Bottomry, also known as bummaree,[a]Other names include bottomaryne and bottomarie. and its associated respondentia, is an early form of maritime insurance. Now defunct, it is more comparable to a mortgage than conventional insurance, as it involves no transfer of risk. Instead, to fund the cost of a voyage, either the ship itself in the case of bottomry, or its cargo in the case of respondentia, is offered as security for a loan. The amount borrowed, plus a premium, is repaid on the ship’s safe arrival at its destination, but if the vessel is lost at sea the investment is forfeit. In modern parlance it could be considered to be akin to a futures contract, in which the “insurer” is buying an option on the value of the venture should it be concluded successfully.
The Babylonian Code of Hammurabi, promulgated in about 1950 BCE, formalised the ideas of bottomry and respondentia, establishing a base for the modern idea of insurance. The concept spread throughout the ancient world, and by 750 BCE almost all sea voyages were covered by bottomry contracts, with premiums ranging from 10 to 25 per cent depending on the perceived risk.

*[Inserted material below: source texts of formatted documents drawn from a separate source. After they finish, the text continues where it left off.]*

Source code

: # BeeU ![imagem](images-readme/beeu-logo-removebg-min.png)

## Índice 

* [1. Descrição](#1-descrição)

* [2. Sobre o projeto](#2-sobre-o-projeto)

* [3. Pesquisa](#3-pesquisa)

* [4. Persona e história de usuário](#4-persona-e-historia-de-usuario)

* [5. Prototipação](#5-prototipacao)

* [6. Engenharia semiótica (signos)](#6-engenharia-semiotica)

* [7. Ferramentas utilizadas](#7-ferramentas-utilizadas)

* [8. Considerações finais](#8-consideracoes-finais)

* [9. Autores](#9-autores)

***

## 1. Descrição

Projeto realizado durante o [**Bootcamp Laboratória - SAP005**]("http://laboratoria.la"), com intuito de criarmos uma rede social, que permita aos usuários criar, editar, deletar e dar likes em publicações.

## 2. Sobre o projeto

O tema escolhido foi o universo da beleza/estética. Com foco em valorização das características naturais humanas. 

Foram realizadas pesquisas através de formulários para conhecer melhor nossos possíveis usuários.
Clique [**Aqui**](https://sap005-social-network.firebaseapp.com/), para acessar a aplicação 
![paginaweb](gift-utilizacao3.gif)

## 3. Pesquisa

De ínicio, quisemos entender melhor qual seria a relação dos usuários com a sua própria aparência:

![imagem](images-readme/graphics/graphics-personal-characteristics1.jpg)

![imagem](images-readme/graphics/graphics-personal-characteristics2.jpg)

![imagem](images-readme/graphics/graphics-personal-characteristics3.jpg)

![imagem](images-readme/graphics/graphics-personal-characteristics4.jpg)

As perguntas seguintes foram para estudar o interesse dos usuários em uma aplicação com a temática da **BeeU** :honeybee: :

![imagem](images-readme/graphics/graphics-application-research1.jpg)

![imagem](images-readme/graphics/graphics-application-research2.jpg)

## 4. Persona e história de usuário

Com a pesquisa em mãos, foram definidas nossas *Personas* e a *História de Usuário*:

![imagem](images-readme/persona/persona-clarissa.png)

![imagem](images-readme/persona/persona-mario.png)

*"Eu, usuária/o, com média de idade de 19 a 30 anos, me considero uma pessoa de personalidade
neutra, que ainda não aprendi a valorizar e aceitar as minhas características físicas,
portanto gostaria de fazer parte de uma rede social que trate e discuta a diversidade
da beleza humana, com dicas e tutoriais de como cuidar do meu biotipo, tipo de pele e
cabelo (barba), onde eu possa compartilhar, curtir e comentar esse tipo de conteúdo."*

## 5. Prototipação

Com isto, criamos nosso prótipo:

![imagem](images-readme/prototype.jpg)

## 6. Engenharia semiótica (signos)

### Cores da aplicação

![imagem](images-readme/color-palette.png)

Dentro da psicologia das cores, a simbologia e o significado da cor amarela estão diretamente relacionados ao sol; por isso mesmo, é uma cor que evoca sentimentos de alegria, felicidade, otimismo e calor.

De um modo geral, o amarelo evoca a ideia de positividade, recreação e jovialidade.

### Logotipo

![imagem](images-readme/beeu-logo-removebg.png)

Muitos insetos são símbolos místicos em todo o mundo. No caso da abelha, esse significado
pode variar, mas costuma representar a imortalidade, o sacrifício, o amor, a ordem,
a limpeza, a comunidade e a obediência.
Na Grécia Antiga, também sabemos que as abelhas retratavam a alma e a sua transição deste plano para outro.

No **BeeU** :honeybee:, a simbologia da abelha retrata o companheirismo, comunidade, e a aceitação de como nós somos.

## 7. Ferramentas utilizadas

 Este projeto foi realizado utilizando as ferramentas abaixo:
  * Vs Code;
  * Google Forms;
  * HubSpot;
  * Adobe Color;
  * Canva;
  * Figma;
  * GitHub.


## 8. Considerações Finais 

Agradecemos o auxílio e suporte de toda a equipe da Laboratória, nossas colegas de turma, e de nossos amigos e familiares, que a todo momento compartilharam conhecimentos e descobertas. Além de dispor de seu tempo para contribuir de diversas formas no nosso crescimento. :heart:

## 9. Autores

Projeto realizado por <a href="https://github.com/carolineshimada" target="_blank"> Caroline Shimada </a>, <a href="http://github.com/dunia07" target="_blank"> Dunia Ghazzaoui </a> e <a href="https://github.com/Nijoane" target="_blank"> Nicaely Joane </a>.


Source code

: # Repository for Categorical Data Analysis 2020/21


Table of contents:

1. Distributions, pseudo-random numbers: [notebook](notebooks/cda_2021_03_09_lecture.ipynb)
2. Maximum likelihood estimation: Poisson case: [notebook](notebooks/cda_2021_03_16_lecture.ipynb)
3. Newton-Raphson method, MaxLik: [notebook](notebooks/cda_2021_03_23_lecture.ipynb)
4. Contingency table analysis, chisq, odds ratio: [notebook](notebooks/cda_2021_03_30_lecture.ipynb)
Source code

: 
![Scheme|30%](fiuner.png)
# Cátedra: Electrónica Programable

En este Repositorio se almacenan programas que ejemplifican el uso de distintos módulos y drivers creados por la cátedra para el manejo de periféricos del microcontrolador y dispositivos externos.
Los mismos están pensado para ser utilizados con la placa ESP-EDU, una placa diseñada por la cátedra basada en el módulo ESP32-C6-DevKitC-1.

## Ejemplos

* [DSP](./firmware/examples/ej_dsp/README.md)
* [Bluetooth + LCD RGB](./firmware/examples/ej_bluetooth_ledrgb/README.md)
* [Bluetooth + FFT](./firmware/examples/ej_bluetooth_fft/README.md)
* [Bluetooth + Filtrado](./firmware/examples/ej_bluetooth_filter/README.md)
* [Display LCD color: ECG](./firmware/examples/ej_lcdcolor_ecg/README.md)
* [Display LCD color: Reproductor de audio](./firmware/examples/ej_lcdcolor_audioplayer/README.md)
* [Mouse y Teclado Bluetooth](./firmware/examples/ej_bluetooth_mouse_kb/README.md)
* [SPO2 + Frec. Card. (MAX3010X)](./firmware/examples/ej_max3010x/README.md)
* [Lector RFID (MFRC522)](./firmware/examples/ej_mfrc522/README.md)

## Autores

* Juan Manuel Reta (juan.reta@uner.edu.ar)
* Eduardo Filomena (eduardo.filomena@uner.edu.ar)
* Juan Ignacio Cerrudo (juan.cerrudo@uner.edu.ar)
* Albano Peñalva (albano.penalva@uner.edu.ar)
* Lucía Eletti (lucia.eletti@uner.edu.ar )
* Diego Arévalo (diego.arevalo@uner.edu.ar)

By the Middle Ages, Christians and Muslims alike were becoming concerned that bottomry, as a conditional loan on which a premium was charged, was perilously close the the forbidden usury, by appearing to charge interest on a loan rather than taking a share of anticipated profit. The dilemma was resolved by considering that every commercial contract involves an exchange – typically a commodity for a sum of money – giving birth to the modern idea of insurance, in which the commodity being traded is risk; the former borrower is effectively selling a risk to the insurer, at a price determined by the insurer’s perceived likelihood of the eventuality insured against actually occurring. The first such insurance policy, as it would be recognised today, is contained in a Genoese document of 1343.